Wanderwoche im Rheinland (II)

Im letzten Heft berichteten wir von der Reise nach Köln, den Ausflügen ins Siebengebirge, nach Essen und Wuppertal. Hier nun der zweite Teil des Reiseberichts unserer Rheinland-Reise vom September 2000.

Am Mittwoch steht Bonn auf dem Programm. Über die sog. „Vorgebirgsbahn“ fahren wir mit der Straßenbahn direkt vom Kölner Hauptbahnhof bis zur Heussallee in Bonn durch. Bereits im Zwischengeschoß der unterirdischen Haltestelle fallen protzige Eisenbahnwaggons auf. Es handelt sich um den Regierungszug der Ära Adenauers. Vielleicht sollte man den mal dem „Kanzler aller Autos“ zeigen...


Das ist alles, was die „Abwicklungsstelle“ von der DDR übrig ließ
  
     Von Bonn sagt man ja: „Entweder es regnet oder die Schranken sind zu.“ Offensichtlich sind die Schranken nicht zu. So landen wir unweigerlich im Haus der Deutschen Geschichte. Beginnend mit dem Ende des Zweiten Weltkriegs ist jedem Jahrzehnt eine eigene Etage gewidmet. Anhand der ausgestellten Gebrauchsgegenstände, Musik- und Fernsehausschnitte kommen Kindheitserinnerungen hoch: „Habt Ihr auch sowas gehabt? Kennst Du das noch?“ Auf parallel laufenden Gängen werden die Exponate aus der DDR ausgestellt. Die Ausstellung über die Jahre seit der deutschen Wiedervereinigung holt einen aber schnell wieder in die Gegenwart zurück.
     In der Bonner Innenstadt finden wir noch eine bayerische Wirtschaft. Schließlich kann man ja nicht immer Rheinischen Sauerbraten mit Rosinen essen.
     Am Nachmittag wollen wir noch das alte Regierungsviertel anschauen. Über verlassene Seitenstraßen entlang verlassener Häuser gelangen wir zum verlassenen Bundeshaus. Eine Hotelkette hat sich das ehemalige Parlamentsgebäude als Kongresszentrum unter den Nagel gerissen, Besucherführungen sind nicht mehr vorgesehen. Das legendäre „Wasserwerk“ ist in einen erneuten Dornröschenschlaf gefallen und fast völlig zugewuchert. Der nicht enden wollende Regen verleiht dem ganzen Ensemble einen noch trostloseren Ausdruck. So lassen wir den Spaziergang durch die Rheinauen ausfallen und schauen, dass wir die Gegend ebenfalls verlassen.
     Zusammen mit einigen Kölner Freunden verbringen wir den Abend in der Kölner „Szene“.

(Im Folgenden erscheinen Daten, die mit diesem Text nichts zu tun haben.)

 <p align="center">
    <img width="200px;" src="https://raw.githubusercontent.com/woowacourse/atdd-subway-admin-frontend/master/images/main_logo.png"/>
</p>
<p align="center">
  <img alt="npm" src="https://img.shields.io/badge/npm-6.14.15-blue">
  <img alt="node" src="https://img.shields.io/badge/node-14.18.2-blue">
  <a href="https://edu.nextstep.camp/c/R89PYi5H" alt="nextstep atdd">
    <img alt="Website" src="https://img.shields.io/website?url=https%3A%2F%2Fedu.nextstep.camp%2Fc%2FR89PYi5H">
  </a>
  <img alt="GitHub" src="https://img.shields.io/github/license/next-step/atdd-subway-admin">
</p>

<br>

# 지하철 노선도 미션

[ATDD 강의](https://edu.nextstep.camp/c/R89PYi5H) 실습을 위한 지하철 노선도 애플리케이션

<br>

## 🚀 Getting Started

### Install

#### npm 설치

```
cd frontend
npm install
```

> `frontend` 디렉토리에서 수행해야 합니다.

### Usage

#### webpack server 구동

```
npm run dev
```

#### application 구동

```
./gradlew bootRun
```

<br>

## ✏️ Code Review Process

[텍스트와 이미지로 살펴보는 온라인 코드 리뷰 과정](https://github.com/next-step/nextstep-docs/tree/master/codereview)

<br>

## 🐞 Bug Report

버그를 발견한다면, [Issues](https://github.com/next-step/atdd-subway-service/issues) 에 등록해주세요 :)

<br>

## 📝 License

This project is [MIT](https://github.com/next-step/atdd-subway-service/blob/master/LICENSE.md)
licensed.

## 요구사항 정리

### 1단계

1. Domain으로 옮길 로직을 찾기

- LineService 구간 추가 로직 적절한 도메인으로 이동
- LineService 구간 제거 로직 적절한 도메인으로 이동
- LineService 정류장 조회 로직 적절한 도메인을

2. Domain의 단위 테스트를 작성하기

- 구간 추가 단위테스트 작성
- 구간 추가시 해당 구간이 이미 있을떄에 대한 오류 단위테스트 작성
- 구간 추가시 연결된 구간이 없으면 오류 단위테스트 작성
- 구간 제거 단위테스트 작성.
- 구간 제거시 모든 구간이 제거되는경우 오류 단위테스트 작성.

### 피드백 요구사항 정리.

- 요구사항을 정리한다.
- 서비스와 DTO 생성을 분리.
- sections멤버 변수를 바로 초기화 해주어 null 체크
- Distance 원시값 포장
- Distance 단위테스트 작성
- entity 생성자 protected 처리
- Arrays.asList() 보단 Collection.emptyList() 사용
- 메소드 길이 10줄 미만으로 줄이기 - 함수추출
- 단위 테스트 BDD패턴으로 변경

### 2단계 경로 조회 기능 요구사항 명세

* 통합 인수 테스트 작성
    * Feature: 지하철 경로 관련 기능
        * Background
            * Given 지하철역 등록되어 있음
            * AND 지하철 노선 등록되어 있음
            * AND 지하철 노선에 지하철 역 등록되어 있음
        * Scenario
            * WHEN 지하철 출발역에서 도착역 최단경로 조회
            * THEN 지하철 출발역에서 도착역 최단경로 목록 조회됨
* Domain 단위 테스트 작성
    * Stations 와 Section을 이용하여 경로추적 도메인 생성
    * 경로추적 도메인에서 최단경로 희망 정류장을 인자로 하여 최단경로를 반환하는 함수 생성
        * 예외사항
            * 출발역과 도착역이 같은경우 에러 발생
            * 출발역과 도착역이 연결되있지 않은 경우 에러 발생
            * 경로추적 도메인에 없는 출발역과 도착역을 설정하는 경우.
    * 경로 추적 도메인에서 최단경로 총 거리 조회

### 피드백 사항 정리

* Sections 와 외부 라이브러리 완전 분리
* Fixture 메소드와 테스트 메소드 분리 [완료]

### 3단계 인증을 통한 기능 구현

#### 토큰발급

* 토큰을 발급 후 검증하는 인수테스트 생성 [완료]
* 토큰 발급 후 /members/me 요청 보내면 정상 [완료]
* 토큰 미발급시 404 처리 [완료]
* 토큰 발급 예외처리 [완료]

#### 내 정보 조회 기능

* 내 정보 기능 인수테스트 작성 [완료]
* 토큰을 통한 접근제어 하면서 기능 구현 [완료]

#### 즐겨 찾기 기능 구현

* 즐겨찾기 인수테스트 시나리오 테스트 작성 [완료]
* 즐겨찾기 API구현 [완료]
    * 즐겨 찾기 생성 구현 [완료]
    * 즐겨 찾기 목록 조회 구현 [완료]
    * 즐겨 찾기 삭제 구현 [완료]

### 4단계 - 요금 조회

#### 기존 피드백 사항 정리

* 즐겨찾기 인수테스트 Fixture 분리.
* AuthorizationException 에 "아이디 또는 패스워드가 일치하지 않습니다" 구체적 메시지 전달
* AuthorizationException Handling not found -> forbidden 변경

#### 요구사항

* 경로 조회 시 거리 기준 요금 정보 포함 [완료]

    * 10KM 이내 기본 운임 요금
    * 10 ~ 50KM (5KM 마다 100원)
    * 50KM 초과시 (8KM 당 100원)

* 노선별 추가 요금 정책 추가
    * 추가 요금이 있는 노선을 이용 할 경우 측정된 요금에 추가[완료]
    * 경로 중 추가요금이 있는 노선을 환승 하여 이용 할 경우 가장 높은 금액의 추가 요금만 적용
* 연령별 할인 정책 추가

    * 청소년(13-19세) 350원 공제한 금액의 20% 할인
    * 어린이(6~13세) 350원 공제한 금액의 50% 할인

Donnerstags fährt die Brohltalbahn. Also nichts wie hin! Obwohl Werktag ist wird unsere eher mickrige Münchner Gruppe von den „Flügelrad“-Leuten massiv verstärkt.


Brohltalbahn in Engeln
  
     Leider ist der Fahrplan auf der Schmalspurbahn so gemacht, dass (außer für Früh-Aufsteher) keine längeren Wanderungen möglich sind. Auf der 17½ km langen Strecke wird ein Höhenunterschied von 400 m bewältigt. An der Endstation in Engeln hätten wir nur zwanzig Minuten Zeit bis zur Rückfahrt. Da es rund um den Bahnhof, der völlig auf freiem Feld liegt, absolut nichts Interessantes zu sehen gibt, hat man einen recht netten Steingarten angelegt, der die Besucher in die Geschichte der Vulkan-Landschaft einweihen soll.
     Ungerührt lassen wir den letzten Zug abfahren und machen uns auf den Weg zur Burgruine Olbrück. Es fällt schwer, sich vorzustellen, dass die ganze Gegend hier früher mal eine brodelnde Lava-Landschaft war, die sich erst vor erdgeschichtlich unbedeutenden 8000 Jahren beruhigt hat. Geologen betrachten die Eifel immer noch als aktives Vulkangebiet, und zumindest theoretisch könnte die ganze Gegend jederzeit in die Luft fliegen, was zumindest von der zerstörerischen Wirkung mit einem atomaren Großangriff auf den Westen der Republik vergleichbar wäre. Da traut man sich nicht mal mehr fest auf den Boden zu treten.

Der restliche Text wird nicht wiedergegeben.